» **What this task involves**: Which of the lines below hold "React"? Please return each one.

Extracted records
● ● ●
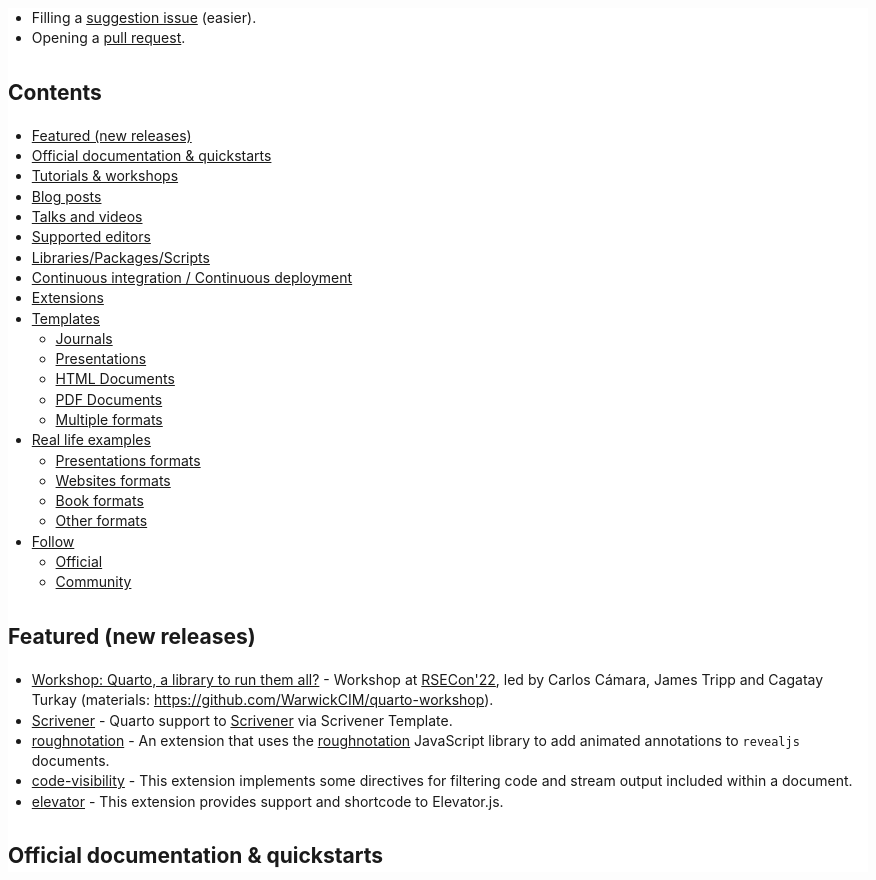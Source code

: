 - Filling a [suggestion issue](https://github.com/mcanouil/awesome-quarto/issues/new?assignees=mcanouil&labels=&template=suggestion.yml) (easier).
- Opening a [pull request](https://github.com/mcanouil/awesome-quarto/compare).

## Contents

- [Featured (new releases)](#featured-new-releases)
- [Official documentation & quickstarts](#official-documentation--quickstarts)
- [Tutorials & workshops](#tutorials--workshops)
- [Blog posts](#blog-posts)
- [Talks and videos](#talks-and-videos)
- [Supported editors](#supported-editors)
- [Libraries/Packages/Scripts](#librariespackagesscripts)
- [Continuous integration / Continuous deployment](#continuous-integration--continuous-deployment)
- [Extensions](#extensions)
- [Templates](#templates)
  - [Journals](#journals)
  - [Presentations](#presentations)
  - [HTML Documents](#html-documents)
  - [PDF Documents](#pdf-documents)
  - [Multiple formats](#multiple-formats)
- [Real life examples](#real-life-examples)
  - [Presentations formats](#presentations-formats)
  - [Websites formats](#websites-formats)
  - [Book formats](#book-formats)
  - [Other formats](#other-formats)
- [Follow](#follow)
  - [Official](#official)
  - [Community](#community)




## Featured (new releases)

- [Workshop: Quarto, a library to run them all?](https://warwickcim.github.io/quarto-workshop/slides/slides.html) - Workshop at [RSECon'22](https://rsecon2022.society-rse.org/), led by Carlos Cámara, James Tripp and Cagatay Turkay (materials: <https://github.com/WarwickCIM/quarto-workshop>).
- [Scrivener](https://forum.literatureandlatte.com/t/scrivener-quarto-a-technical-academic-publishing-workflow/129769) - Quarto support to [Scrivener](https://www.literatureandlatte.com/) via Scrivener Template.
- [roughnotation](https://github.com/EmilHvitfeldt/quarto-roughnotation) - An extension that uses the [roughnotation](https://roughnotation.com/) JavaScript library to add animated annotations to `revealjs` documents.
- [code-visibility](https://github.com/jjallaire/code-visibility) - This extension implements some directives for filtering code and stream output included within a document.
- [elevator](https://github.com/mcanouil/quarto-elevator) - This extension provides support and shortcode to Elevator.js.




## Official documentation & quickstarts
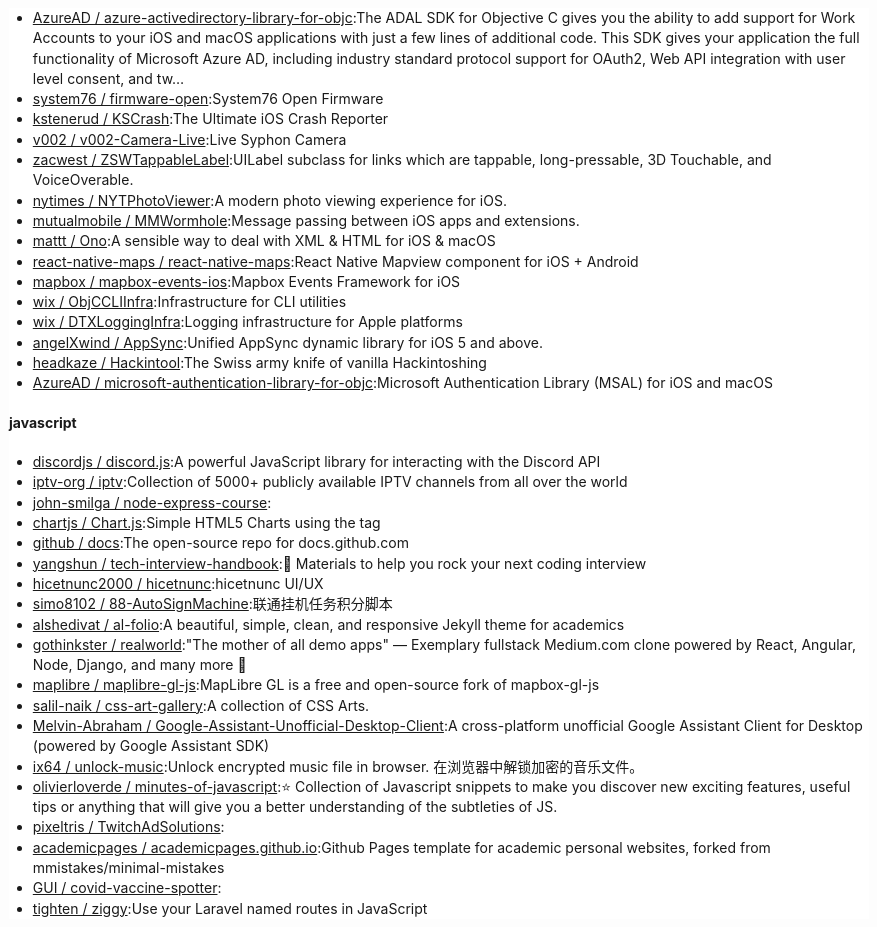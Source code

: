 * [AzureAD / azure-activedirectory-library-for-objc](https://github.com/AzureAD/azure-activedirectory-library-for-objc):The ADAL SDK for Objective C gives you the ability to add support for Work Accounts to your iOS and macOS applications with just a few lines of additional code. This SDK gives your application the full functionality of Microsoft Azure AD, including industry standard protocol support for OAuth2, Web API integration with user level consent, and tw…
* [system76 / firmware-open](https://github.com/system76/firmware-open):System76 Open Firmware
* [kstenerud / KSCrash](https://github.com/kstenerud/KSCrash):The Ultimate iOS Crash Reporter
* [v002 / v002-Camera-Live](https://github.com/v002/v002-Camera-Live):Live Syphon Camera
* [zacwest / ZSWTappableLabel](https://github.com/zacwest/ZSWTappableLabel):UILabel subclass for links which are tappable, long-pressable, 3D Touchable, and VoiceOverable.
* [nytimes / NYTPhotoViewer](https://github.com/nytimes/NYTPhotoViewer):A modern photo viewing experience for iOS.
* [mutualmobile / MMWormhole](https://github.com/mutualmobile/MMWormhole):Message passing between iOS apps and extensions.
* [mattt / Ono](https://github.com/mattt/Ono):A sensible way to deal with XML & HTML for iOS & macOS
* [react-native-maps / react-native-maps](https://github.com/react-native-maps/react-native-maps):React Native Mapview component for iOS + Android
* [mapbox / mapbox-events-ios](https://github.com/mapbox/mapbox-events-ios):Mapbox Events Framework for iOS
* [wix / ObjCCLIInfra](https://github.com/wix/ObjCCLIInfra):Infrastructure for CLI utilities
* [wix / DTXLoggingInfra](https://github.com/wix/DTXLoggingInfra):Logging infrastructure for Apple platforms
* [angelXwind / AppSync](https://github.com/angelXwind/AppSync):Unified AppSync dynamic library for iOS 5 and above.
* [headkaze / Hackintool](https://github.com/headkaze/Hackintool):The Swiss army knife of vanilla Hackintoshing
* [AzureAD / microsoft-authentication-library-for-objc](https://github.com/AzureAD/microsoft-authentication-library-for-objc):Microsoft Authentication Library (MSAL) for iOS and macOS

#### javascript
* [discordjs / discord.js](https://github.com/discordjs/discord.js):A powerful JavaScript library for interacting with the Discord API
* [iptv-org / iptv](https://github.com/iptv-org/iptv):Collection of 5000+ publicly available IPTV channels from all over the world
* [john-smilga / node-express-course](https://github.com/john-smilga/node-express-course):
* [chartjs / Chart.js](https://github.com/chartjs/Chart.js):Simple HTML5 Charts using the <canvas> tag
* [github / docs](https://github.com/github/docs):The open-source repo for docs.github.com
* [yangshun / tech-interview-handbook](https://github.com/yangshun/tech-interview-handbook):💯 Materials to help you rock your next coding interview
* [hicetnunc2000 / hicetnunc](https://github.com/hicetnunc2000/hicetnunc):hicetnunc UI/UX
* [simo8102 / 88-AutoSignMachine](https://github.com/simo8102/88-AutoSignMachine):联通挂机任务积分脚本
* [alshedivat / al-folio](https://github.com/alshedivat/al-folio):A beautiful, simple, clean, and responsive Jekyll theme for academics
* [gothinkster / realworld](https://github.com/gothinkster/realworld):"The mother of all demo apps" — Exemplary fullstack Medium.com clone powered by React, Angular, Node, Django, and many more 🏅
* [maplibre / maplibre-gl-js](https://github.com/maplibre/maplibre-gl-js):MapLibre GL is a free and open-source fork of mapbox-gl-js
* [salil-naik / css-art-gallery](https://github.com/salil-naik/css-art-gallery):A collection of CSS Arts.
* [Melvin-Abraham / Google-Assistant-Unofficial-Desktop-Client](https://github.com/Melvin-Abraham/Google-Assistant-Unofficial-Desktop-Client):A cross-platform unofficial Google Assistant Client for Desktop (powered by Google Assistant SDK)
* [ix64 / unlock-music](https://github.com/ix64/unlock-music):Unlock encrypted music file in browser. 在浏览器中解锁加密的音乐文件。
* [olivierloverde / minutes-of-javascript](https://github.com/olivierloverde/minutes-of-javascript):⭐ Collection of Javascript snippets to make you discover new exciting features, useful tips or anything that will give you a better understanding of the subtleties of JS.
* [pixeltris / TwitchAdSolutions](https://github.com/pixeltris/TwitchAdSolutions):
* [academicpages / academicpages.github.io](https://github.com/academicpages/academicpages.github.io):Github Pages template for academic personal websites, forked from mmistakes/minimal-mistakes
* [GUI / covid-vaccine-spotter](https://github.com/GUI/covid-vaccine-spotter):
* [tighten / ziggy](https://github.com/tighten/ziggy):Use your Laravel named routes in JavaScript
● ● ●
» **Answer to the problem**:
* [react-native-maps / react-native-maps](https://github.com/react-native-maps/react-native-maps):React Native Mapview component for iOS + Android
* [gothinkster / realworld](https://github.com/gothinkster/realworld):"The mother of all demo apps" — Exemplary fullstack Medium.com clone powered by React, Angular, Node, Django, and many more 🏅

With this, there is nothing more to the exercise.